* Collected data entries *
________________________

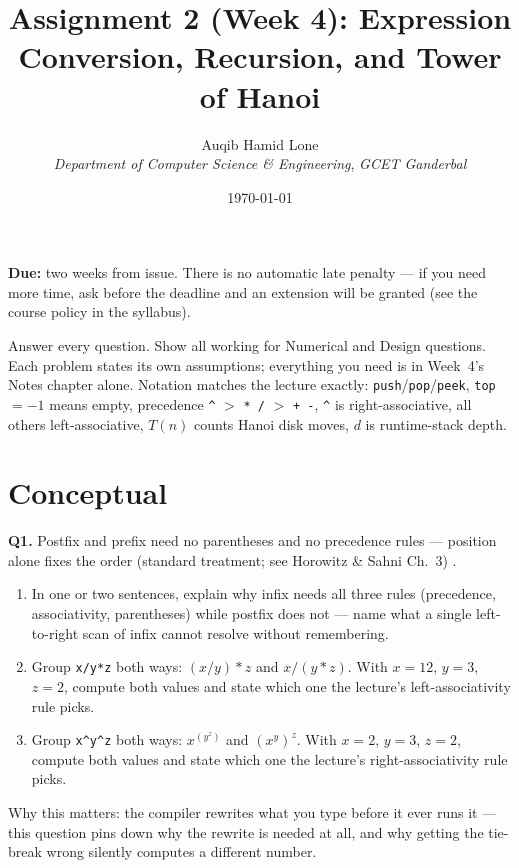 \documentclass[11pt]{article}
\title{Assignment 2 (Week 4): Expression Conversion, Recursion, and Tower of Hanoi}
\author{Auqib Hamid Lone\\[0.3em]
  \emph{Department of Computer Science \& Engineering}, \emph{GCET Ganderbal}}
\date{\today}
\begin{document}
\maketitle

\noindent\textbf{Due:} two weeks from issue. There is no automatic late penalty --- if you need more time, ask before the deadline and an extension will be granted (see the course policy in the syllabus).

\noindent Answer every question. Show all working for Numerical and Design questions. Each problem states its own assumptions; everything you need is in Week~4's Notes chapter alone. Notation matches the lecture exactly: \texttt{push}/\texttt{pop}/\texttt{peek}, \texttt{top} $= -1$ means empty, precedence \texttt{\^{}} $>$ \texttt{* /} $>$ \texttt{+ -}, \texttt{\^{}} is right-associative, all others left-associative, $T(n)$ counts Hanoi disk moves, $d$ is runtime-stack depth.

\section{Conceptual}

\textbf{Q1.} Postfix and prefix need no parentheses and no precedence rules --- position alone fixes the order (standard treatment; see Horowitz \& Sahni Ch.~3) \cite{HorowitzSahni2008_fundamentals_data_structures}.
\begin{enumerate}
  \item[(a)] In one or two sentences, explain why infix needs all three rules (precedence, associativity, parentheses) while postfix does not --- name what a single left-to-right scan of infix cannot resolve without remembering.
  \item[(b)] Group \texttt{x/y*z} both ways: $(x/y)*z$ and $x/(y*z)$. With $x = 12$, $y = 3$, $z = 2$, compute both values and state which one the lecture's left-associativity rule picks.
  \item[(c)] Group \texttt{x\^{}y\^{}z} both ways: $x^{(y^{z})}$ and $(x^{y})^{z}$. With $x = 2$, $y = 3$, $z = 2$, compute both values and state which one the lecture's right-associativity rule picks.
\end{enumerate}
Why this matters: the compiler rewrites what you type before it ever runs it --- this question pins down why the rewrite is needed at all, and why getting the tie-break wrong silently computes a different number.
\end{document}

________________________

* Your assignment *
Identify the lines of the entries containing the string "ways". Copy each such line.

* Reply to the exercise *
  \item[(b)] Group \texttt{x/y*z} both ways: $(x/y)*z$ and $x/(y*z)$. With $x = 12$, $y = 3$, $z = 2$, compute both values and state which one the lecture's left-associativity rule picks.
  \item[(c)] Group \texttt{x\^{}y\^{}z} both ways: $x^{(y^{z})}$ and $(x^{y})^{z}$. With $x = 2$, $y = 3$, $z = 2$, compute both values and state which one the lecture's right-associativity rule picks.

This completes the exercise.